Reproduce verbatim the lines of the material below, starting at the line with "[^140]: See paragraph" and ending at the line with "[^152]: See paragraph", both inclusive; skip the rest.

::::

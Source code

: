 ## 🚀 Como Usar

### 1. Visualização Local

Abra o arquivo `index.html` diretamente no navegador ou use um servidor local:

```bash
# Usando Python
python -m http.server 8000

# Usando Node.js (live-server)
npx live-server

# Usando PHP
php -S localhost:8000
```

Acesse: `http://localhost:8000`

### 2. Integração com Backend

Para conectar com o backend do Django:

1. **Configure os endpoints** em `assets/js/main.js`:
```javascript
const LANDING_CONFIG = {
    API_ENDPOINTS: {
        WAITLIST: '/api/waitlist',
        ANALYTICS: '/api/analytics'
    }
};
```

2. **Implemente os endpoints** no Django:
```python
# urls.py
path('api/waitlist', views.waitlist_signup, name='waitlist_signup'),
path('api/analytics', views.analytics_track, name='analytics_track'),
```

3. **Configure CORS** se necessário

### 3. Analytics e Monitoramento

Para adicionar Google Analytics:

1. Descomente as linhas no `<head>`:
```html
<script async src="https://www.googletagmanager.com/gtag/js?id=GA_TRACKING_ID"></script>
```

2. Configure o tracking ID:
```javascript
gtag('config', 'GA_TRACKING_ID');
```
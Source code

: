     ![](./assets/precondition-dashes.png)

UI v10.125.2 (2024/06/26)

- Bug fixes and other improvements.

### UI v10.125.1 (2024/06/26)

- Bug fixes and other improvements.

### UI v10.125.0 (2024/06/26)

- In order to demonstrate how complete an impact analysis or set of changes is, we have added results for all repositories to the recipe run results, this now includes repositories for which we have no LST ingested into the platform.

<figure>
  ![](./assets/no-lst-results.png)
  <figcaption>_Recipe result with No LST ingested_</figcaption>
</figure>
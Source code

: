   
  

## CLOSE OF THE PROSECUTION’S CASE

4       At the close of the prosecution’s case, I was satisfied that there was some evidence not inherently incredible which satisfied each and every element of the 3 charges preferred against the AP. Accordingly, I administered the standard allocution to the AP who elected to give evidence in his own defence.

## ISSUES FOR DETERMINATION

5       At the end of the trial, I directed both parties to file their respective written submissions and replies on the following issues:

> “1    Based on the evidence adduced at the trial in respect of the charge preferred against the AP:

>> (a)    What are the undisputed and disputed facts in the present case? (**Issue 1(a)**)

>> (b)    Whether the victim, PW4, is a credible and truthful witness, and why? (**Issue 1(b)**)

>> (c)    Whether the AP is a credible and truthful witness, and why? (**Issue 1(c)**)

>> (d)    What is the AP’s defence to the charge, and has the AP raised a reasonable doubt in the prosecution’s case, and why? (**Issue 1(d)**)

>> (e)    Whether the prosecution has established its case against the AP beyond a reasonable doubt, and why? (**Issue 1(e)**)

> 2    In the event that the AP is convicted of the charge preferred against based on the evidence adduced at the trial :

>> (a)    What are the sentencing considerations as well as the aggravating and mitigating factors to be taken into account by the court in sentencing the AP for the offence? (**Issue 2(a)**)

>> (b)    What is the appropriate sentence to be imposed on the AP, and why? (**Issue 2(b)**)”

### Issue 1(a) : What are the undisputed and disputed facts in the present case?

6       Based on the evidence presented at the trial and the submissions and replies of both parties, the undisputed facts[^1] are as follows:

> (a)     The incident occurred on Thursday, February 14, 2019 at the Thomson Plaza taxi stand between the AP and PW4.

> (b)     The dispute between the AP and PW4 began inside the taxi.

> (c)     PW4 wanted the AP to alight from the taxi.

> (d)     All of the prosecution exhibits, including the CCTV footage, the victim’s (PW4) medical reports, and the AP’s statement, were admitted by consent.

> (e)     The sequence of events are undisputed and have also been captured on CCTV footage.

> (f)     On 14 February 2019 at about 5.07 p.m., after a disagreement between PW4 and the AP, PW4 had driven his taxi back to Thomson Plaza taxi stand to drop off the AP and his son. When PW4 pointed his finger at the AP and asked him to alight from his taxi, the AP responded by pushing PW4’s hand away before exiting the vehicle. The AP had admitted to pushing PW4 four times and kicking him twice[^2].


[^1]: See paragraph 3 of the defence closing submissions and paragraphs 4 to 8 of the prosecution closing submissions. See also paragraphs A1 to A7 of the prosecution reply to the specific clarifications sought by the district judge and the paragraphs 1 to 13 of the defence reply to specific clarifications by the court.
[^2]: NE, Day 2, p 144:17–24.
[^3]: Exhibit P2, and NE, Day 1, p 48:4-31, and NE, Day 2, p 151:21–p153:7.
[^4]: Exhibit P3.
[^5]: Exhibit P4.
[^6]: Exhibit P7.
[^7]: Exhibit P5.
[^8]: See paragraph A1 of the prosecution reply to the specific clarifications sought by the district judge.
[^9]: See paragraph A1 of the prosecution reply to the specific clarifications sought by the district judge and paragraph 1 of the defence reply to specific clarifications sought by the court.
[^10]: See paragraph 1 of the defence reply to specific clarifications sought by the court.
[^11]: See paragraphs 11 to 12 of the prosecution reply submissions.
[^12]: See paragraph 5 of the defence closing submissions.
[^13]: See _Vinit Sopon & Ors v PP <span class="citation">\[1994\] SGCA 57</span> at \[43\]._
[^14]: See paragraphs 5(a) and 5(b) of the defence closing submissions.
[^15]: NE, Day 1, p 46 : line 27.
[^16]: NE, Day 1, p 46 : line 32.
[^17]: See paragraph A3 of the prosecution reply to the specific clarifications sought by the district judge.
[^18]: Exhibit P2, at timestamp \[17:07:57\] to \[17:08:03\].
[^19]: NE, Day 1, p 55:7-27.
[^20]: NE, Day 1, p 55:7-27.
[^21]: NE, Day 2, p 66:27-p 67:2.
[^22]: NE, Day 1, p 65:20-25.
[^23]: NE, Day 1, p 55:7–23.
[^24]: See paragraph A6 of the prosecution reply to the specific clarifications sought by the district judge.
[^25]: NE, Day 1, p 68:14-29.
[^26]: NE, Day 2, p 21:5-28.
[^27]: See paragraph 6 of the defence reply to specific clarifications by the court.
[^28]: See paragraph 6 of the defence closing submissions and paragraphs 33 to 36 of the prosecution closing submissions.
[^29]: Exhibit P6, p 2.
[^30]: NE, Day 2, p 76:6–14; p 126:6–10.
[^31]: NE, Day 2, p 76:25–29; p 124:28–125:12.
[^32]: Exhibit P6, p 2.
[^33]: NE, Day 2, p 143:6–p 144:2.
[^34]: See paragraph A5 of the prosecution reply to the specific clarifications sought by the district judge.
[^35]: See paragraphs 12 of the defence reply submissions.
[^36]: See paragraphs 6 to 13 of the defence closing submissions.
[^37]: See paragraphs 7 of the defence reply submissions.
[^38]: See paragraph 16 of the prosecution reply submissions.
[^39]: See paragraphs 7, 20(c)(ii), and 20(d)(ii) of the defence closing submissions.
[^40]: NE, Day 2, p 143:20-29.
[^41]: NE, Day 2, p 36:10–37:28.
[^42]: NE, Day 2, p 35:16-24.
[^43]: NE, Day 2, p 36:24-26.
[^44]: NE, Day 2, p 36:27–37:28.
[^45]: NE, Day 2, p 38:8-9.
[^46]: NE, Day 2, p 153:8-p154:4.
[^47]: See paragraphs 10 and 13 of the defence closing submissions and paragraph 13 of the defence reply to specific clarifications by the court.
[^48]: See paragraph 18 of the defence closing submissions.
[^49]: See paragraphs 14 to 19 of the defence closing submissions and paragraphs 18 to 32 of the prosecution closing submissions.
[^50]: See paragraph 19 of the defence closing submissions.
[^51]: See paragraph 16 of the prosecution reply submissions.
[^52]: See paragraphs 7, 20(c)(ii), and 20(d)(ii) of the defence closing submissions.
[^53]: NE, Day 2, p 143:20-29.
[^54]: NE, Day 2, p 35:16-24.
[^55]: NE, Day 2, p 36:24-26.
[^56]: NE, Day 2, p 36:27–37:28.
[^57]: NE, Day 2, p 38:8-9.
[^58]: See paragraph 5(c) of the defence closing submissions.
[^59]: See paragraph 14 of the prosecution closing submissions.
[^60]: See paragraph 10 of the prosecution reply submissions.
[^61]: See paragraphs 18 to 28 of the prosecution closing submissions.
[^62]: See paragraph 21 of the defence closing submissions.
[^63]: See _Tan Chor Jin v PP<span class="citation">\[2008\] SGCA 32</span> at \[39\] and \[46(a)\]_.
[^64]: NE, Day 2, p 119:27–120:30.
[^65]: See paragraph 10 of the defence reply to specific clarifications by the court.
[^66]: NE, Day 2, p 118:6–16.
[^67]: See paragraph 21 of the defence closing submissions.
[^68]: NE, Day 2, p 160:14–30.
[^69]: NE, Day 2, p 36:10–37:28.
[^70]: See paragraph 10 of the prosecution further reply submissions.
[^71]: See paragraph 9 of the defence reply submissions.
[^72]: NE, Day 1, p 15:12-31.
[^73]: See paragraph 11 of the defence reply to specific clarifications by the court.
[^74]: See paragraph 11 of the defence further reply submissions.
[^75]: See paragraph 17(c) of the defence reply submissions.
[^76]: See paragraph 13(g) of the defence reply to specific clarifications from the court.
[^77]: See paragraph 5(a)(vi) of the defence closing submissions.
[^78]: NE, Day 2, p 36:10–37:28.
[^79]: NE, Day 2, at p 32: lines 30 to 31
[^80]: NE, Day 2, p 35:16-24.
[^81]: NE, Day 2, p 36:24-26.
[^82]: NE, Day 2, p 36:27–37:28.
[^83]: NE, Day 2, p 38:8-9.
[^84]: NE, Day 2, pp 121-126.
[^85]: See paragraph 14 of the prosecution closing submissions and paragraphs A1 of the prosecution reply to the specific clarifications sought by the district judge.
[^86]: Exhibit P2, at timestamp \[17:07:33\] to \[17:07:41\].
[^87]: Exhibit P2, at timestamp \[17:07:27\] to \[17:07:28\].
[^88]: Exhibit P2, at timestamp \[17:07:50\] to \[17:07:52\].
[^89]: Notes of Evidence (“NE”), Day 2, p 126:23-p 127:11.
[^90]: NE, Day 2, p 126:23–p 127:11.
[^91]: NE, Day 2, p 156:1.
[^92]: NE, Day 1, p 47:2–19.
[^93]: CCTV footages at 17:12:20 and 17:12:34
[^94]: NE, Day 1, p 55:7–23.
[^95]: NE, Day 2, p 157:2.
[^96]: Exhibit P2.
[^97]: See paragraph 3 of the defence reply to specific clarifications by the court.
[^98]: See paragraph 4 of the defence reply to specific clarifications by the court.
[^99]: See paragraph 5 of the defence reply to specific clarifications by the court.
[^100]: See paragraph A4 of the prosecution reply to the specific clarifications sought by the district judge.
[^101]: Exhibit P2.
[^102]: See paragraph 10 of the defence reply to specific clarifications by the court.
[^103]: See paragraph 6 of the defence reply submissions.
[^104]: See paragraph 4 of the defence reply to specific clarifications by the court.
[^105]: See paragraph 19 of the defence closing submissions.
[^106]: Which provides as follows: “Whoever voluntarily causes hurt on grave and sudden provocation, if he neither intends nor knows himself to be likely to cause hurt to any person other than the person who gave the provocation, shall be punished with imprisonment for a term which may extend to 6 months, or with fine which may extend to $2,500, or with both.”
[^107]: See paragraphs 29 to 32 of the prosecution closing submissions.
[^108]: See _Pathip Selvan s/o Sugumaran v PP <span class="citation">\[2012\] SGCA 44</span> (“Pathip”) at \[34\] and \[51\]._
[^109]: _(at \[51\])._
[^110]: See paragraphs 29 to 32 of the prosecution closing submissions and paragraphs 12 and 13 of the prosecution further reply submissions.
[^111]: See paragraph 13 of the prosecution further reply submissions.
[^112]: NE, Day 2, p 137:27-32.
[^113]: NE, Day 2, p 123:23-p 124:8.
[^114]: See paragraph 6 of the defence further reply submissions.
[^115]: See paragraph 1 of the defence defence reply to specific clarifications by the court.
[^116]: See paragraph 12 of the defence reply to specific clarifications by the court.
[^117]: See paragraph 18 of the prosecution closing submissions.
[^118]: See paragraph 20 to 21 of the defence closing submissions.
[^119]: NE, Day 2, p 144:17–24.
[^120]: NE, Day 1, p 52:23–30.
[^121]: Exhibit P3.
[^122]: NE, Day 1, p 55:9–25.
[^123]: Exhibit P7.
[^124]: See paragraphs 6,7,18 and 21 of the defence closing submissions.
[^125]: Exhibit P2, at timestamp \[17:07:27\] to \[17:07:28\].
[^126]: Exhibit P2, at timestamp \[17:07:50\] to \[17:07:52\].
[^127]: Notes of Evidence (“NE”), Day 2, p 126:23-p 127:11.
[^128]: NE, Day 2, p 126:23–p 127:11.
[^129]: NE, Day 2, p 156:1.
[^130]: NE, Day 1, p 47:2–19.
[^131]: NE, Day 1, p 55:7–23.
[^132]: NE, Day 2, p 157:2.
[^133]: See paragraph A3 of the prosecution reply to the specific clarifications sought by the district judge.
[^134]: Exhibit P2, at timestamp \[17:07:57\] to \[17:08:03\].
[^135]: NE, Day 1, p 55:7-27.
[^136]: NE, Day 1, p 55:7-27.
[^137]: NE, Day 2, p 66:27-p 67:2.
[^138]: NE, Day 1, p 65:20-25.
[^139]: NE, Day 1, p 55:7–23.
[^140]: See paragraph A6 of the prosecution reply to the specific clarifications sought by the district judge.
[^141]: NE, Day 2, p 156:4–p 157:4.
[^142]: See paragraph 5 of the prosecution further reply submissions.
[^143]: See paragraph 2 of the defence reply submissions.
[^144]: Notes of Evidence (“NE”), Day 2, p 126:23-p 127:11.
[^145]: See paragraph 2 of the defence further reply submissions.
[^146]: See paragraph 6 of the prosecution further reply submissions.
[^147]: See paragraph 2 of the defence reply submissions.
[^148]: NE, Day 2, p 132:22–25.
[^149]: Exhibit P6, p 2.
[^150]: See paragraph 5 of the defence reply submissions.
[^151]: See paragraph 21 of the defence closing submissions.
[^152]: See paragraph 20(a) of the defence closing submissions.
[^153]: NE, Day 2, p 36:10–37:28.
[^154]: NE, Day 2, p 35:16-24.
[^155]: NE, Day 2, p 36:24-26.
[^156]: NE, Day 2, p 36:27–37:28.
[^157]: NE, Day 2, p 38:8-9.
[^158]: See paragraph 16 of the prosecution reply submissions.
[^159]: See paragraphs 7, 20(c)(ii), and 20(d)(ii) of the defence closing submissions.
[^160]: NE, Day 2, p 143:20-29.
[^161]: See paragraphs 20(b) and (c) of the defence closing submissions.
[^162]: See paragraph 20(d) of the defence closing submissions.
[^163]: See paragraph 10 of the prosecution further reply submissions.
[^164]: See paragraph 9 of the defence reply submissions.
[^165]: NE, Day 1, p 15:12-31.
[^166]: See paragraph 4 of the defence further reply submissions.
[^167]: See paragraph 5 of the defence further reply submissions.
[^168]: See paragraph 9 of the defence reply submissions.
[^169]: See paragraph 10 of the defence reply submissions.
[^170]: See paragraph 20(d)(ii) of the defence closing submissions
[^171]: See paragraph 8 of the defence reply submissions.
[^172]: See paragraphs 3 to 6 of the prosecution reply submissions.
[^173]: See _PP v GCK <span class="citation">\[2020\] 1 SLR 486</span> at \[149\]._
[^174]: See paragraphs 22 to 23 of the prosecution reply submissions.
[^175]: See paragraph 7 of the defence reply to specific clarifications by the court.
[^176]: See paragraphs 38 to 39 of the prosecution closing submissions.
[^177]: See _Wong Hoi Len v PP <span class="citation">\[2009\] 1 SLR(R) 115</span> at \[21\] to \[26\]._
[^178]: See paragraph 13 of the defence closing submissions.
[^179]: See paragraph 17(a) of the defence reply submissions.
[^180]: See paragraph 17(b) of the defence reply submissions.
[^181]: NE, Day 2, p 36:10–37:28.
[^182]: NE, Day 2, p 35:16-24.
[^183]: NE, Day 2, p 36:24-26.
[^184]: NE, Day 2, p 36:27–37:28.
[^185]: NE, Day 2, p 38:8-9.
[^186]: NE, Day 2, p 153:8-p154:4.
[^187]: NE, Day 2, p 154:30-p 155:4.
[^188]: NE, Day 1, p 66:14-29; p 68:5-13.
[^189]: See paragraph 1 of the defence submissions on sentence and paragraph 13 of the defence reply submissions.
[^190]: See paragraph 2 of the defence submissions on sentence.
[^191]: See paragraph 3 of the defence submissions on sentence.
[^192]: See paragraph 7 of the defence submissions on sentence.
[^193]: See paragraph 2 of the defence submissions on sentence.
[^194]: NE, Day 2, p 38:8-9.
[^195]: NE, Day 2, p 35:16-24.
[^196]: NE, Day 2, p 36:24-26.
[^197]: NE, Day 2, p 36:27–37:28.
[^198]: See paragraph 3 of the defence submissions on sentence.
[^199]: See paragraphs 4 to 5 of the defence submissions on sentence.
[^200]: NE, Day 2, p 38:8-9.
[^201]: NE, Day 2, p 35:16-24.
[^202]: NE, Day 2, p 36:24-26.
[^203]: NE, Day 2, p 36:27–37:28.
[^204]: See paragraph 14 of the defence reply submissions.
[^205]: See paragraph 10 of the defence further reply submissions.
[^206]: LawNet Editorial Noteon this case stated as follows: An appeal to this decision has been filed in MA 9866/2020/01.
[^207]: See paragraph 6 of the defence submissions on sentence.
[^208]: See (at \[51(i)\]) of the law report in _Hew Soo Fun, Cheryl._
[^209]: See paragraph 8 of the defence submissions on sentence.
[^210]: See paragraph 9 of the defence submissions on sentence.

::::

#### [Task answer]
[^140]: See paragraph A6 of the prosecution reply to the specific clarifications sought by the district judge.
[^141]: NE, Day 2, p 156:4–p 157:4.
[^142]: See paragraph 5 of the prosecution further reply submissions.
[^143]: See paragraph 2 of the defence reply submissions.
[^144]: Notes of Evidence (“NE”), Day 2, p 126:23-p 127:11.
[^145]: See paragraph 2 of the defence further reply submissions.
[^146]: See paragraph 6 of the prosecution further reply submissions.
[^147]: See paragraph 2 of the defence reply submissions.
[^148]: NE, Day 2, p 132:22–25.
[^149]: Exhibit P6, p 2.
[^150]: See paragraph 5 of the defence reply submissions.
[^151]: See paragraph 21 of the defence closing submissions.
[^152]: See paragraph 20(a) of the defence closing submissions.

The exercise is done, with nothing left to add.